David VanderZwaag holds the Canada Research Chair (Tier 1) in Ocean Law and Governance at Dalhousie University, Canada. He teaches international environmental law and serves as the Associate Director of the Marine & Environmental Law Institute. He is currently a member of the IUCN’s World Commission on Environmental Law (WCEL) and Co-chair of the WCEL’s Specialist Group on Oceans, Coasts & Coral Reefs.
He has authored over 150 papers in the marine and environmental law field. His most recent co-edited book publications are: Aquaculture Law and Policy: Global, Regional and National Perspectives (Edward Elgar, 2016); Routledge Handbook of National and Regional Ocean Policies (Routledge, 2015); and Polar Oceans Governance in an Era of Environmental Change (Edward Elgar, 2014).

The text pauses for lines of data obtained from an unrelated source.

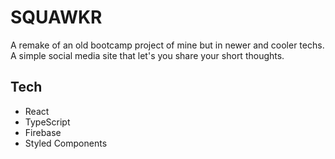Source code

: # SQUAWKR

A remake of an old bootcamp project of mine but in newer and cooler techs. A simple social media site that let's you share your short thoughts.

## Tech
* React
* TypeScript
* Firebase
* Styled Components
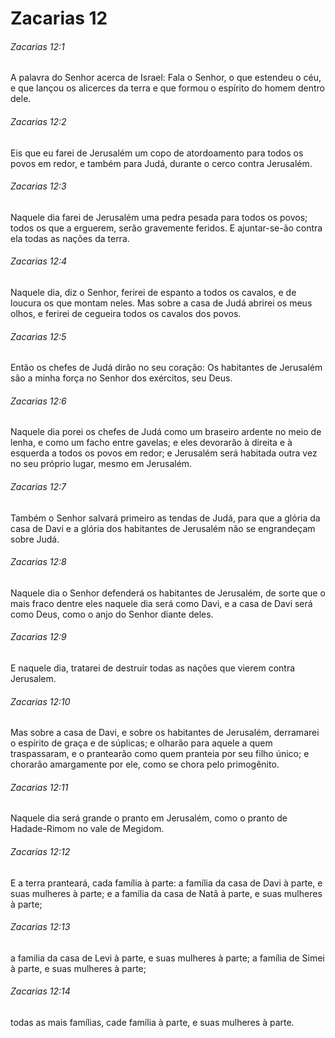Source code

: # Zacarias 12

###### Zacarias 12:1

A palavra do Senhor acerca de Israel: Fala o Senhor, o que estendeu o céu, e que lançou os alicerces da terra e que formou o espírito do homem dentro dele.

###### Zacarias 12:2

Eis que eu farei de Jerusalém um copo de atordoamento para todos os povos em redor, e também para Judá, durante o cerco contra Jerusalém.

###### Zacarias 12:3

Naquele dia farei de Jerusalém uma pedra pesada para todos os povos; todos os que a erguerem, serão gravemente feridos. E ajuntar-se-ão contra ela todas as nações da terra.

###### Zacarias 12:4

Naquele dia, diz o Senhor, ferirei de espanto a todos os cavalos, e de loucura os que montam neles. Mas sobre a casa de Judá abrirei os meus olhos, e ferirei de cegueira todos os cavalos dos povos.

###### Zacarias 12:5

Então os chefes de Judá dirão no seu coração: Os habitantes de Jerusalém são a minha força no Senhor dos exércitos, seu Deus.

###### Zacarias 12:6

Naquele dia porei os chefes de Judá como um braseiro ardente no meio de lenha, e como um facho entre gavelas; e eles devorarão à direita e à esquerda a todos os povos em redor; e Jerusalém será habitada outra vez no seu próprio lugar, mesmo em Jerusalém.

###### Zacarias 12:7

Também o Senhor salvará primeiro as tendas de Judá, para que a glória da casa de Davi e a glória dos habitantes de Jerusalém não se engrandeçam sobre Judá.

###### Zacarias 12:8

Naquele dia o Senhor defenderá os habitantes de Jerusalém, de sorte que o mais fraco dentre eles naquele dia será como Davi, e a casa de Davi será como Deus, como o anjo do Senhor diante deles.

###### Zacarias 12:9

E naquele dia, tratarei de destruir todas as nações que vierem contra Jerusalem.

###### Zacarias 12:10

Mas sobre a casa de Davi, e sobre os habitantes de Jerusalém, derramarei o espírito de graça e de súplicas; e olharão para aquele a quem traspassaram, e o prantearão como quem pranteia por seu filho único; e chorarão amargamente por ele, como se chora pelo primogênito.

###### Zacarias 12:11

Naquele dia será grande o pranto em Jerusalém, como o pranto de Hadade-Rimom no vale de Megidom.

###### Zacarias 12:12

E a terra pranteará, cada família à parte: a família da casa de Davi à parte, e suas mulheres à parte; e a família da casa de Natã à parte, e suas mulheres à parte;

###### Zacarias 12:13

a familia da casa de Levi à parte, e suas mulheres à parte; a família de Simei à parte, e suas mulheres à parte;

###### Zacarias 12:14

todas as mais famílias, cade família à parte, e suas mulheres à parte.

Michael Wood is a member of the UN International Law Commission, and a Senior Fellow of the Lauterpacht Centre for International Law, University of Cambridge. He is a barrister at 20 Essex Street, London, where he practises in the field of public international law, including before international courts and tribunals. He was Legal Adviser to the UK’s Foreign and Commonwealth Office between 1999 and 2006, having joined as an Assistant Legal Adviser in 1970.
Samuel Wordsworth QC specialises in public international law and international arbitration. He is regularly instructed by governments in international cases and regularly appears before international courts and tribunals including the ICJ. He is also a Visiting Professor at King’s College, London. He is or has been instructed as counsel in many investment treaty disputes, and has sat as arbitrator in certain cases.
Instructions in past and current cases of note so far as concerns this Conference include the Gabcikovo-Nagymaros case (for Slovakia), the Kishenganga case (for Pakistan), Certain Activities and Construction of a Road cases (for Costa Rica), and Use of the Waters of the Silala case (for Chile).